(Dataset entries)
-- Opening Marker --

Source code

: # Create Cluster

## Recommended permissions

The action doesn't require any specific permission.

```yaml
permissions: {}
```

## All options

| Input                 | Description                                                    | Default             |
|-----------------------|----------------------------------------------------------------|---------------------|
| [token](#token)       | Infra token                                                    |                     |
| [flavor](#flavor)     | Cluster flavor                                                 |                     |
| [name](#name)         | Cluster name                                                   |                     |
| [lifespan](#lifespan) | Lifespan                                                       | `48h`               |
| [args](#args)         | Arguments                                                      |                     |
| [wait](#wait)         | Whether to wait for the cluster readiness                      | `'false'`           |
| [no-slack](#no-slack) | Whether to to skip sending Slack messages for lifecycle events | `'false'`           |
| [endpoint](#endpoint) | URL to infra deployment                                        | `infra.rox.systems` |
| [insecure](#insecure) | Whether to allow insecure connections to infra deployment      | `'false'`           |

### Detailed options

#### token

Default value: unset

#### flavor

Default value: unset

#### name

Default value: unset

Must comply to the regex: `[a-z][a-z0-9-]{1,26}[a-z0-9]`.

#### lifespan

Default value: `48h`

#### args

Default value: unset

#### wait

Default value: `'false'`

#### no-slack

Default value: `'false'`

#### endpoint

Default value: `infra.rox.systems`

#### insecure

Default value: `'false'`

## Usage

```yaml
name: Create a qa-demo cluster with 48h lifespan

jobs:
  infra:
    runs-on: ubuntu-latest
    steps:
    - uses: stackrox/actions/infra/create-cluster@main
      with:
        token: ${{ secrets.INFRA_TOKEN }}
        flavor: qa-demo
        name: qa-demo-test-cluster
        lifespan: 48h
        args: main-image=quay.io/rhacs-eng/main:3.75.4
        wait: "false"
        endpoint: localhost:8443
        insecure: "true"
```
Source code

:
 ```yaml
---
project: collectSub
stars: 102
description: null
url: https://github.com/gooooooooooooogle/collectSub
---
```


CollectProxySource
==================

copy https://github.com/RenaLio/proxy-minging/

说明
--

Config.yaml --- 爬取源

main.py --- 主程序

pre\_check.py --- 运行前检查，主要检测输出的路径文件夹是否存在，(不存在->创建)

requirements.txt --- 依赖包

-- Closing Marker --

Search the entries for "with" and copy out each line that has it.

name: Create a qa-demo cluster with 48h lifespan
      with:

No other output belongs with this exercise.